This forecast was based both upon the long term up trend of on-line shopping but also upon the short term pessimism felt about the economy. When people feel uncertain about their economic future they cut back on major expenses. This explains the significant decline in auto sales this year and the bankruptcies of several retail chains. What has been interesting is the reality that much of the growth in on-line sales at the expense of off-line sales is due to $4. a gallon gasoline. When one can order on-line and have the merchandise delivered with low cost or free shipping, it is cheaper than driving to the mall. There have been numerous stories in the media about consumers shopping on-line to save on gas. Many chains report that their on-line sales are experiencing double digit growth year to year while their physical stores are showing little or no growth. Some chains report single digit decline in off line sales while experiencing double digit increases on-line.
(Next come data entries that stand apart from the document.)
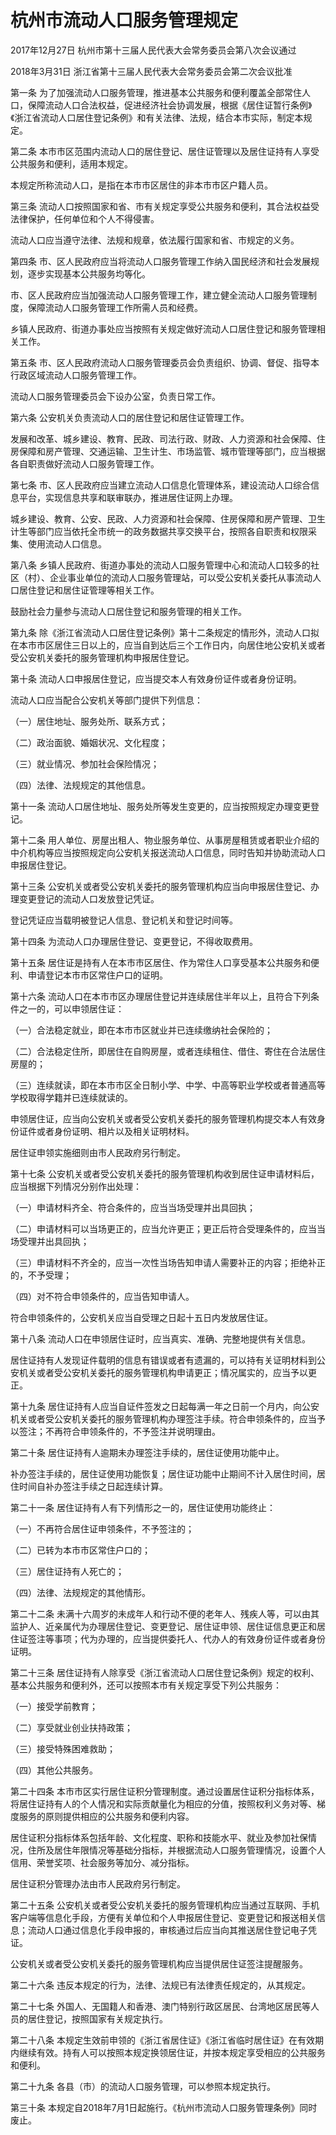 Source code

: # 杭州市流动人口服务管理规定

2017年12月27日 杭州市第十三届人民代表大会常务委员会第八次会议通过

2018年3月31日 浙江省第十三届人民代表大会常务委员会第二次会议批准

<!-- INFO END -->

第一条 为了加强流动人口服务管理，推进基本公共服务和便利覆盖全部常住人口，保障流动人口合法权益，促进经济社会协调发展，根据《居住证暂行条例》《浙江省流动人口居住登记条例》和有关法律、法规，结合本市实际，制定本规定。

第二条 本市市区范围内流动人口的居住登记、居住证管理以及居住证持有人享受公共服务和便利，适用本规定。

本规定所称流动人口，是指在本市市区居住的非本市市区户籍人员。

第三条 流动人口按照国家和省、市有关规定享受公共服务和便利，其合法权益受法律保护，任何单位和个人不得侵害。

流动人口应当遵守法律、法规和规章，依法履行国家和省、市规定的义务。

第四条 市、区人民政府应当将流动人口服务管理工作纳入国民经济和社会发展规划，逐步实现基本公共服务均等化。

市、区人民政府应当加强流动人口服务管理工作，建立健全流动人口服务管理制度，保障流动人口服务管理工作所需人员和经费。

乡镇人民政府、街道办事处应当按照有关规定做好流动人口居住登记和服务管理相关工作。

第五条 市、区人民政府流动人口服务管理委员会负责组织、协调、督促、指导本行政区域流动人口服务管理工作。

流动人口服务管理委员会下设办公室，负责日常工作。

第六条 公安机关负责流动人口的居住登记和居住证管理工作。

发展和改革、城乡建设、教育、民政、司法行政、财政、人力资源和社会保障、住房保障和房产管理、交通运输、卫生计生、市场监管、城市管理等部门，应当根据各自职责做好流动人口服务管理工作。

第七条 市、区人民政府应当建立流动人口信息化管理体系，建设流动人口综合信息平台，实现信息共享和联审联办，推进居住证网上办理。

城乡建设、教育、公安、民政、人力资源和社会保障、住房保障和房产管理、卫生计生等部门应当依托全市统一的政务数据共享交换平台，按照各自职责和权限采集、使用流动人口信息。

第八条 乡镇人民政府、街道办事处的流动人口服务管理中心和流动人口较多的社区（村）、企业事业单位的流动人口服务管理站，可以受公安机关委托从事流动人口居住登记和居住证管理等相关工作。

鼓励社会力量参与流动人口居住登记和服务管理的相关工作。

第九条 除《浙江省流动人口居住登记条例》第十二条规定的情形外，流动人口拟在本市市区居住三日以上的，应当自到达后三个工作日内，向居住地公安机关或者受公安机关委托的服务管理机构申报居住登记。

第十条 流动人口申报居住登记，应当提交本人有效身份证件或者身份证明。

流动人口应当配合公安机关等部门提供下列信息：

（一）居住地址、服务处所、联系方式；

（二）政治面貌、婚姻状况、文化程度；

（三）就业情况、参加社会保险情况；

（四）法律、法规规定的其他信息。

第十一条 流动人口居住地址、服务处所等发生变更的，应当按照规定办理变更登记。

第十二条 用人单位、房屋出租人、物业服务单位、从事房屋租赁或者职业介绍的中介机构等应当按照规定向公安机关报送流动人口信息，同时告知并协助流动人口申报居住登记。

第十三条 公安机关或者受公安机关委托的服务管理机构应当向申报居住登记、办理变更登记的流动人口发放登记凭证。

登记凭证应当载明被登记人信息、登记机关和登记时间等。

第十四条 为流动人口办理居住登记、变更登记，不得收取费用。

第十五条 居住证是持有人在本市市区居住、作为常住人口享受基本公共服务和便利、申请登记本市市区常住户口的证明。

第十六条 流动人口在本市市区办理居住登记并连续居住半年以上，且符合下列条件之一的，可以申领居住证：

（一）合法稳定就业，即在本市市区就业并已连续缴纳社会保险的；

（二）合法稳定住所，即居住在自购房屋，或者连续租住、借住、寄住在合法居住房屋的；

（三）连续就读，即在本市市区全日制小学、中学、中高等职业学校或者普通高等学校取得学籍并已连续就读的。

申领居住证，应当向公安机关或者受公安机关委托的服务管理机构提交本人有效身份证件或者身份证明、相片以及相关证明材料。

居住证申领实施细则由市人民政府另行制定。

第十七条 公安机关或者受公安机关委托的服务管理机构收到居住证申请材料后，应当根据下列情况分别作出处理：

（一）申请材料齐全、符合条件的，应当当场受理并出具回执；

（二）申请材料可以当场更正的，应当允许更正；更正后符合受理条件的，应当当场受理并出具回执；

（三）申请材料不齐全的，应当一次性当场告知申请人需要补正的内容；拒绝补正的，不予受理；

（四）对不符合申领条件的，应当告知申请人。

符合申领条件的，公安机关应当自受理之日起十五日内发放居住证。

第十八条 流动人口在申领居住证时，应当真实、准确、完整地提供有关信息。

居住证持有人发现证件载明的信息有错误或者有遗漏的，可以持有关证明材料到公安机关或者受公安机关委托的服务管理机构申请更正；情况属实的，应当予以更正。

第十九条 居住证持有人应当自证件签发之日起每满一年之日前一个月内，向公安机关或者受公安机关委托的服务管理机构办理签注手续。符合申领条件的，应当予以签注；不再符合申领条件的，不予签注并说明理由。

第二十条 居住证持有人逾期未办理签注手续的，居住证使用功能中止。

补办签注手续的，居住证使用功能恢复；居住证功能中止期间不计入居住时间，居住时间自补办签注手续之日起连续计算。

第二十一条 居住证持有人有下列情形之一的，居住证使用功能终止：

（一）不再符合居住证申领条件，不予签注的；

（二）已转为本市市区常住户口的；

（三）居住证持有人死亡的；

（四）法律、法规规定的其他情形。

第二十二条 未满十六周岁的未成年人和行动不便的老年人、残疾人等，可以由其监护人、近亲属代为办理居住登记、变更登记、居住证申领、居住证信息更正和居住证签注等事项；代为办理的，应当提供委托人、代办人的有效身份证件或者身份证明。

第二十三条 居住证持有人除享受《浙江省流动人口居住登记条例》规定的权利、基本公共服务和便利外，还可以按照本市有关规定享受下列公共服务：

（一）接受学前教育；

（二）享受就业创业扶持政策；

（三）接受特殊困难救助；

（四）其他公共服务。

第二十四条 本市市区实行居住证积分管理制度。通过设置居住证积分指标体系，将居住证持有人的个人情况和实际贡献量化为相应的分值，按照权利义务对等、梯度服务的原则提供相应的公共服务和便利内容。

居住证积分指标体系包括年龄、文化程度、职称和技能水平、就业及参加社保情况，住所及居住年限情况等基础分指标，并根据流动人口服务管理情况，设置个人信用、荣誉奖项、社会服务等加分、减分指标。

居住证积分管理办法由市人民政府另行制定。

第二十五条 公安机关或者受公安机关委托的服务管理机构应当通过互联网、手机客户端等信息化手段，方便有关单位和个人申报居住登记、变更登记和报送相关信息；流动人口通过信息化手段申报的，审核通过后应当向其推送居住登记电子凭证。

公安机关或者受公安机关委托的服务管理机构应当提供居住证签注提醒服务。

第二十六条 违反本规定的行为，法律、法规已有法律责任规定的，从其规定。

第二十七条 外国人、无国籍人和香港、澳门特别行政区居民、台湾地区居民等人员的居住登记，按照国家有关规定执行。

第二十八条 本规定生效前申领的《浙江省居住证》《浙江省临时居住证》在有效期内继续有效。持有人可以按照本规定换领居住证，并按本规定享受相应的公共服务和便利。

第二十九条 各县（市）的流动人口服务管理，可以参照本规定执行。

第三十条 本规定自2018年7月1日起施行。《杭州市流动人口服务管理条例》同时废止。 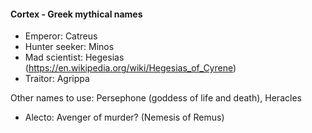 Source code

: #### Cortex - Greek mythical names
- Emperor: Catreus
- Hunter seeker: Minos
- Mad scientist: Hegesias (https://en.wikipedia.org/wiki/Hegesias_of_Cyrene)
- Traitor: Agrippa

Other names to use: Persephone (goddess of life and death), Heracles
- Alecto: Avenger of murder? (Nemesis of Remus)
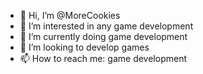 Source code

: - 👋 Hi, I’m @MoreCookies
- 👀 I’m interested in any game development
- 🌱 I’m currently doing game development
- 💞️ I’m looking to develop games
- 📫 How to reach me: game development

<!---
MoreCookies/MoreCookies is a ✨ special ✨ repository because its `README.md` (this file) appears on your GitHub profile.
You can click the Preview link to take a look at your changes.
--->
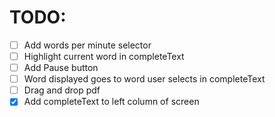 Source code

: # TODO:
- [ ] Add words per minute selector
- [ ] Highlight current word in completeText
- [ ] Add Pause button
- [ ] Word displayed goes to word user selects in completeText
- [ ] Drag and drop pdf
- [x] Add completeText to left column of screen

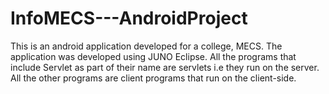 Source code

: # InfoMECS---AndroidProject
This is an android application developed for a college, MECS.
The application was developed using JUNO Eclipse.
All the programs that include Servlet as part of their name are servlets i.e they run on the server.
All the other programs are client programs that run on the client-side.
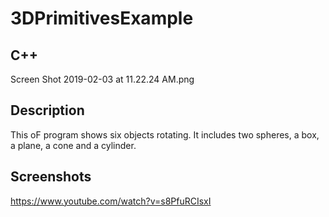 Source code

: # 3DPrimitivesExample
## C++
Screen Shot 2019-02-03 at 11.22.24 AM.png

## Description
This oF program shows six objects rotating. It includes two spheres, a box, a plane, a cone and a cylinder.

## Screenshots
https://www.youtube.com/watch?v=s8PfuRCIsxI
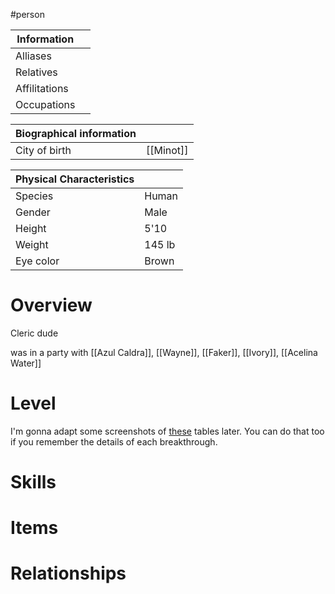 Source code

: #person

| Information                  |                    |
| ---------------------------- | ------------------ |
| Alliases                     |                    |
| Relatives                    |                    |
| Affilitations                |                    |
| Occupations                  |                    |

| **Biographical information** |                    |
| ---------------------------- | ------------------ |
| City of birth                |      [[Minot]]     |

| **Physical Characteristics** |                    |
| ---------------------------- | ------------------ |
| Species                      |        Human       |
| Gender                       |        Male        |
| Height                       |        5'10        |
| Weight                       |       145 lb       |
| Eye color                    |        Brown       |

# Overview
Cleric dude

was in a party with [[Azul Caldra]], [[Wayne]], [[Faker]], [[Ivory]], [[Acelina Water]] 

# Level
I'm gonna adapt some screenshots of [these](url=https://autono-realm.fandom.com/wiki/Gllenn#Level) tables later. 
You can do that too if you remember the details of each breakthrough.

# Skills

# Items

# Relationships



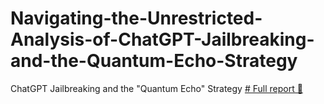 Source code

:# Navigating-the-Unrestricted-Analysis-of-ChatGPT-Jailbreaking-and-the-Quantum-Echo-Strategy
ChatGPT Jailbreaking and the "Quantum Echo" Strategy
[# Full report 🔗](https://github.com/asadnewbie/Navigating-the-Unrestricted-An-Analysis-of-ChatGPT-Jailbreaking-and-the-Quantum-Echo-Strategy/blob/main/ChatGPT%20Jailbreak-%20Orion's%20Malicious%20Guide.md)
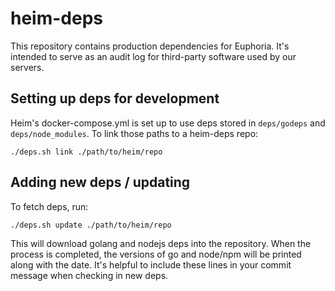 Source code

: # heim-deps

This repository contains production dependencies for Euphoria. It's intended to
serve as an audit log for third-party software used by our servers.

## Setting up deps for development

Heim's docker-compose.yml is set up to use deps stored in `deps/godeps` and
`deps/node_modules`. To link those paths to a heim-deps repo:

    ./deps.sh link ./path/to/heim/repo

## Adding new deps / updating

To fetch deps, run:

    ./deps.sh update ./path/to/heim/repo

This will download golang and nodejs deps into the repository. When the process
is completed, the versions of go and node/npm will be printed along with the
date. It's helpful to include these lines in your commit message when checking
in new deps.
I have often spoken and written about how the growth of broadband will help humanity deal with the energy crisis. Working and shopping from home via a high speed connection eliminates the friction costs of commuting or driving to the mall. The accelerator in this behavior in 2008 has been $4 gas.
Search
The forecast in January:
“A month ago Google accounted for 65.1% of all searches in the U.S. That compares to 58.3% 18 months ago. This means that the company has three times the market share of its’ nearest competitor Yahoo, and nine times the share of the distant third place finisher, Microsoft. Will Google continue to be a/the central player in the current zeitgeist? At least for the next year it will be as it is making all the right moves facing the future.”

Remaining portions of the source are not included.